Task :: Report every line from the following entries that contains the string "READ".

----

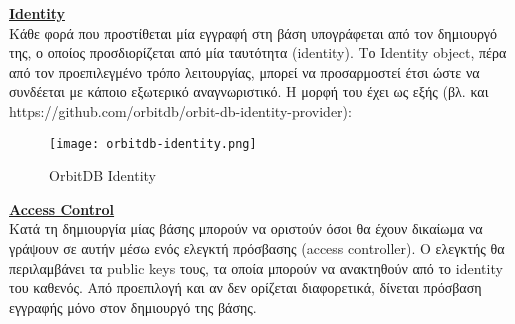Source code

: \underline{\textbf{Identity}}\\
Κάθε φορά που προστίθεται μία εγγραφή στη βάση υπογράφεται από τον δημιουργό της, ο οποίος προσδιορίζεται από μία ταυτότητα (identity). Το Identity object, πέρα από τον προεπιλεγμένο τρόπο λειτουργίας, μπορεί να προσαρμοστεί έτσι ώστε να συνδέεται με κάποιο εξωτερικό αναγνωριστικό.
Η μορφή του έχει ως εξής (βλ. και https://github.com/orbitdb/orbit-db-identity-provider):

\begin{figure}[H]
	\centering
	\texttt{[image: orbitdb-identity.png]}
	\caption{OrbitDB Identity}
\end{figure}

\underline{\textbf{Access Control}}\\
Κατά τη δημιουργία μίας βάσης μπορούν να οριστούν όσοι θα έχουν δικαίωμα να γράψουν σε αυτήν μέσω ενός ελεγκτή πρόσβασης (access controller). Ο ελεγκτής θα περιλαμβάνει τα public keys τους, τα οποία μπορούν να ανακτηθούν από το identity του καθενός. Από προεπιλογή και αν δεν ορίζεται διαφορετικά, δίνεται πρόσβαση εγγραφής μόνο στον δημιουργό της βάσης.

----

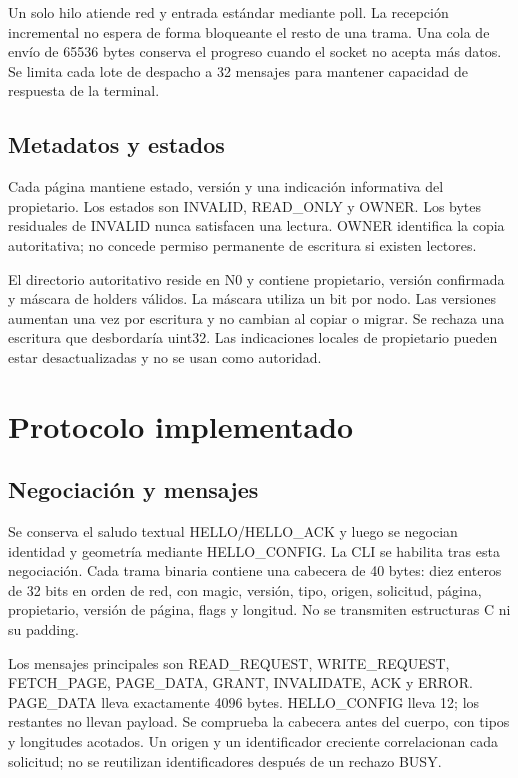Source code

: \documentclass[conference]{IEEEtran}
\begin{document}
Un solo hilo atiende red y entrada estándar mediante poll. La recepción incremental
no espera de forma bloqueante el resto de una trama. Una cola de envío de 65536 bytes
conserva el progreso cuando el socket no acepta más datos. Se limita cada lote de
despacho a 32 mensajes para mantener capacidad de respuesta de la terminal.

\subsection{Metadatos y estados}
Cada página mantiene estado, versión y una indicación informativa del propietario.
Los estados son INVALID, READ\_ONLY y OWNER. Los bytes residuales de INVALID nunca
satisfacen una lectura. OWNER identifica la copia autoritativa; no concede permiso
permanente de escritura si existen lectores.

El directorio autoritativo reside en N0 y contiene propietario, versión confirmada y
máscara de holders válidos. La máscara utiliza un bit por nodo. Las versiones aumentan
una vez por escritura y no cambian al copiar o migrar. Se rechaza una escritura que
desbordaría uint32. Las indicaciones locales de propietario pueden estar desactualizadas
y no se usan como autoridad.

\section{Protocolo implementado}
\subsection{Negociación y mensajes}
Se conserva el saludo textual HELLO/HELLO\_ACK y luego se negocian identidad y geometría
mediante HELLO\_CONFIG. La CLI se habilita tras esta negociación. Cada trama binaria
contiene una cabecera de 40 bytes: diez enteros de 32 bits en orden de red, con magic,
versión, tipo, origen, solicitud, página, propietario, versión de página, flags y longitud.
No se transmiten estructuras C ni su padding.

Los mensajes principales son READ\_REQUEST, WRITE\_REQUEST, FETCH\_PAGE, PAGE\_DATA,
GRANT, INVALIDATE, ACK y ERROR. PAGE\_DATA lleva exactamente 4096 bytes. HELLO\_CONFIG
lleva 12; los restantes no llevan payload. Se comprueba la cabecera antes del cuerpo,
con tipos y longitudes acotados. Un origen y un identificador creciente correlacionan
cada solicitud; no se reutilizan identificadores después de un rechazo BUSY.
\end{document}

----

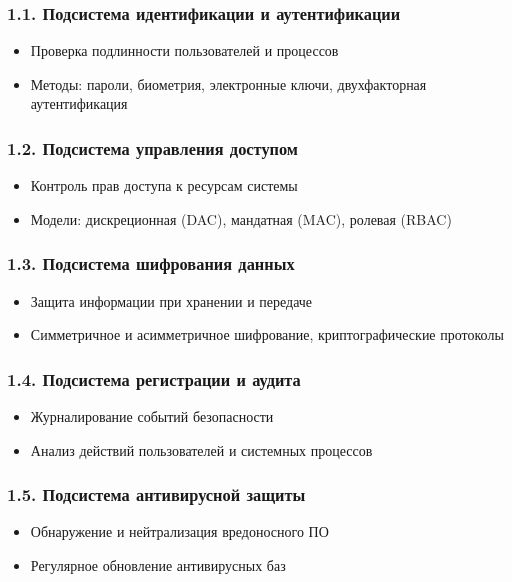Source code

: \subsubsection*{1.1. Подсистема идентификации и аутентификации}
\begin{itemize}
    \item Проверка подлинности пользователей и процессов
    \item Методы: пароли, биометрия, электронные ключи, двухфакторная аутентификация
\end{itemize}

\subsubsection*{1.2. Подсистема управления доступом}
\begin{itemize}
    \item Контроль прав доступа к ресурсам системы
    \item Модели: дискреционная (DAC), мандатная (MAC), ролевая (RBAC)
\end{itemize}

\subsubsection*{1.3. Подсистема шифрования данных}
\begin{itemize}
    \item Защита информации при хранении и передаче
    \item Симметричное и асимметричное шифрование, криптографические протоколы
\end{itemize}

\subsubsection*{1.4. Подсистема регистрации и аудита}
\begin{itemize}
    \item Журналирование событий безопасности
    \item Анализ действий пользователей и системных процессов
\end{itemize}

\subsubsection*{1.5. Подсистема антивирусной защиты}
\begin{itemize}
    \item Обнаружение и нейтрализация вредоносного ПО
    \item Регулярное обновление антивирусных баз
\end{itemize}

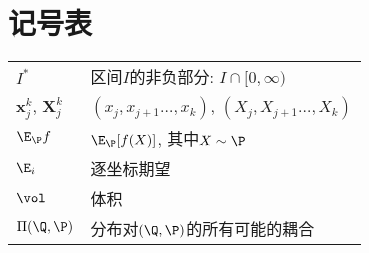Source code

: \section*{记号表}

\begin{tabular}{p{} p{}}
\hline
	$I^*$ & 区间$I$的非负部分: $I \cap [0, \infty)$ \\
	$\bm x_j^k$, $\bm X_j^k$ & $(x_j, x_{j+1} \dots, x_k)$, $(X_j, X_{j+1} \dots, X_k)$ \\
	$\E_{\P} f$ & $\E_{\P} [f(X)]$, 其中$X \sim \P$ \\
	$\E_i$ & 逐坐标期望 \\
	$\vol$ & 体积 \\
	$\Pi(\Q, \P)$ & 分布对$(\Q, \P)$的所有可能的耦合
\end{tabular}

----

Result ::
Los estados son INVALID, READ\_ONLY y OWNER. Los bytes residuales de INVALID nunca
Los mensajes principales son READ\_REQUEST, WRITE\_REQUEST, FETCH\_PAGE, PAGE\_DATA,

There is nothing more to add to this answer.